What the task asks
After locating the line that contains "https://monosnap.com/file/3ILmL2ihxMx1XIbJ5c7qsTffY7oTxa" in the data below, set down exactly that line and each one after it through the line that contains "https://monosnap.com/file/YNuiTVbx9BwyXyinsufx1P68tynXLT", and nothing more.

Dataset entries
○ ○ ○
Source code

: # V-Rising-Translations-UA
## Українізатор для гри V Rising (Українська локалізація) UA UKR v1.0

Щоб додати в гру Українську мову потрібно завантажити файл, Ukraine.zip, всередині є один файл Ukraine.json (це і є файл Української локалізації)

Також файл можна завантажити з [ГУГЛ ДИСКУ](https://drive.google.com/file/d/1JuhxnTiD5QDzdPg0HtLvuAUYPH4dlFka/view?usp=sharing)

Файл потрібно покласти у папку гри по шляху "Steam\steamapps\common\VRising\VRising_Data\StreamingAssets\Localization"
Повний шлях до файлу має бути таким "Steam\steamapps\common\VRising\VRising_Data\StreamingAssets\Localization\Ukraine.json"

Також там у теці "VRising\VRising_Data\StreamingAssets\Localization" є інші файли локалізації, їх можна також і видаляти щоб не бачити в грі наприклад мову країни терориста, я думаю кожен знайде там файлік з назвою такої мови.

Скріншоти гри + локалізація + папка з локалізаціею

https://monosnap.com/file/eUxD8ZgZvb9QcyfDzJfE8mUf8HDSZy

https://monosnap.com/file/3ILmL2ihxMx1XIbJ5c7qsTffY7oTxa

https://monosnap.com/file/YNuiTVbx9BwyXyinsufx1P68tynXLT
○ ○ ○
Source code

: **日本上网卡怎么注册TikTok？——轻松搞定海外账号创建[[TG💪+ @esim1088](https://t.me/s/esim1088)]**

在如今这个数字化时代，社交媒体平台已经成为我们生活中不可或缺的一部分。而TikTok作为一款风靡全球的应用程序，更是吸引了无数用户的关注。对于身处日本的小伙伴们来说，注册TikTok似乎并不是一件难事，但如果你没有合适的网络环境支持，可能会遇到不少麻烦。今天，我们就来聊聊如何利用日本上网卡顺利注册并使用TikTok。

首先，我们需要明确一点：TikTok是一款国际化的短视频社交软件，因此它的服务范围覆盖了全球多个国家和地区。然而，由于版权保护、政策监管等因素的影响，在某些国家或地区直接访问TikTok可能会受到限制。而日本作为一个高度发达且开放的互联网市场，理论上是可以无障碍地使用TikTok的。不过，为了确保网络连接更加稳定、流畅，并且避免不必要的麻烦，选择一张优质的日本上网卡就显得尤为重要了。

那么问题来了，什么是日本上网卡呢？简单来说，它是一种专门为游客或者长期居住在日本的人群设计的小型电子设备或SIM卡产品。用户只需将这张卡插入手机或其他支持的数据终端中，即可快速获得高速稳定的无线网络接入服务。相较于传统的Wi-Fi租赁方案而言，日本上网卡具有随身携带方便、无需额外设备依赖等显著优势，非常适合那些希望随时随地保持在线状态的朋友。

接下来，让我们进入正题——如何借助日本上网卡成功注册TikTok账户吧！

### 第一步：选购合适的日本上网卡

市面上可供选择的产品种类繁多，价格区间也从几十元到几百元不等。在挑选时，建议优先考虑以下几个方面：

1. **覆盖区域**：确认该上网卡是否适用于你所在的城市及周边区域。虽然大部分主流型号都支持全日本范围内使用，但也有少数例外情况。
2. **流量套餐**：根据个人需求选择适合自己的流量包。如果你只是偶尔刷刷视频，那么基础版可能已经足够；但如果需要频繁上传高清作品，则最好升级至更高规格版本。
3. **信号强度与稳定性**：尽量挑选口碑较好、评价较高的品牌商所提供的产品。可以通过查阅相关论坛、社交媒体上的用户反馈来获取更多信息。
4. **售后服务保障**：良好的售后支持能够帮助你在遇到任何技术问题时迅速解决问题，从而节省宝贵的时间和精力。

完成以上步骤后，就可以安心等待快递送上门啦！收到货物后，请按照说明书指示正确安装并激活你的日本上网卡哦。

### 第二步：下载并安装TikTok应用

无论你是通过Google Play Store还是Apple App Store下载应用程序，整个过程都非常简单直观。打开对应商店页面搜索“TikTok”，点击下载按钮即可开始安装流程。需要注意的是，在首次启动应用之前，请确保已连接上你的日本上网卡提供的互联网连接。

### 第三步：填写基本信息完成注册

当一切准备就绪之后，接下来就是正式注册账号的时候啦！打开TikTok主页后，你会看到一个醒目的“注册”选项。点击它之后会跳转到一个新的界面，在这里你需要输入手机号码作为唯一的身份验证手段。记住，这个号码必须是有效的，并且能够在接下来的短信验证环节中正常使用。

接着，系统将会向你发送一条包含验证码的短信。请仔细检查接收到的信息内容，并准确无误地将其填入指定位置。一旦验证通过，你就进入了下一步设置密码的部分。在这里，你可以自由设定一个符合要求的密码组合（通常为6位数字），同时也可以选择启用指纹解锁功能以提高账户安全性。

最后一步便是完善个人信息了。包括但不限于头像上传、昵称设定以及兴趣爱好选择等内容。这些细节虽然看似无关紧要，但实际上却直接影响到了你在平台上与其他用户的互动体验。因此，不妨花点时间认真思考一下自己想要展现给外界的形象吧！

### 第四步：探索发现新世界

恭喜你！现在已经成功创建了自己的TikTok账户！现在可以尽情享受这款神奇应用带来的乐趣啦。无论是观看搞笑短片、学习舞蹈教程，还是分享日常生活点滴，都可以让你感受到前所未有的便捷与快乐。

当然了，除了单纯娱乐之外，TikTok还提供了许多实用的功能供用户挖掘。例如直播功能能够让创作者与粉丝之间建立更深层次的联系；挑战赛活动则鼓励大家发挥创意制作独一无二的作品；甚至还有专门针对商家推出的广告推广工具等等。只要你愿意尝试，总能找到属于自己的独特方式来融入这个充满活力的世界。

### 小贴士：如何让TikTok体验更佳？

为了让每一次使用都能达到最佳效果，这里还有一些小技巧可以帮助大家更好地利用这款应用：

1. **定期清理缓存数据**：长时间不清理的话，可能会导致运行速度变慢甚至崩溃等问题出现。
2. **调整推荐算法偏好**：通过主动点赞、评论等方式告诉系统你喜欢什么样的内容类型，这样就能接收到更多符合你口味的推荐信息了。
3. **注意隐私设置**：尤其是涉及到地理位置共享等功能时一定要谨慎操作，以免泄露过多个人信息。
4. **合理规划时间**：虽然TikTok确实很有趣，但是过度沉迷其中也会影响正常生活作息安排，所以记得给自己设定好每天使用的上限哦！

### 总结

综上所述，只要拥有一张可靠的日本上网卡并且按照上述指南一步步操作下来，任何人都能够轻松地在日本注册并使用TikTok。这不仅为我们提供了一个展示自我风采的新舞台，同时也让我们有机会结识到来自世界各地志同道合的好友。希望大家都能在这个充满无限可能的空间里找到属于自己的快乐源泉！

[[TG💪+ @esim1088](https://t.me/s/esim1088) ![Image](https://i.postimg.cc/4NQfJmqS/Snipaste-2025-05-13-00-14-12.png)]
○ ○ ○
Exercise solution
https://monosnap.com/file/3ILmL2ihxMx1XIbJ5c7qsTffY7oTxa

https://monosnap.com/file/YNuiTVbx9BwyXyinsufx1P68tynXLT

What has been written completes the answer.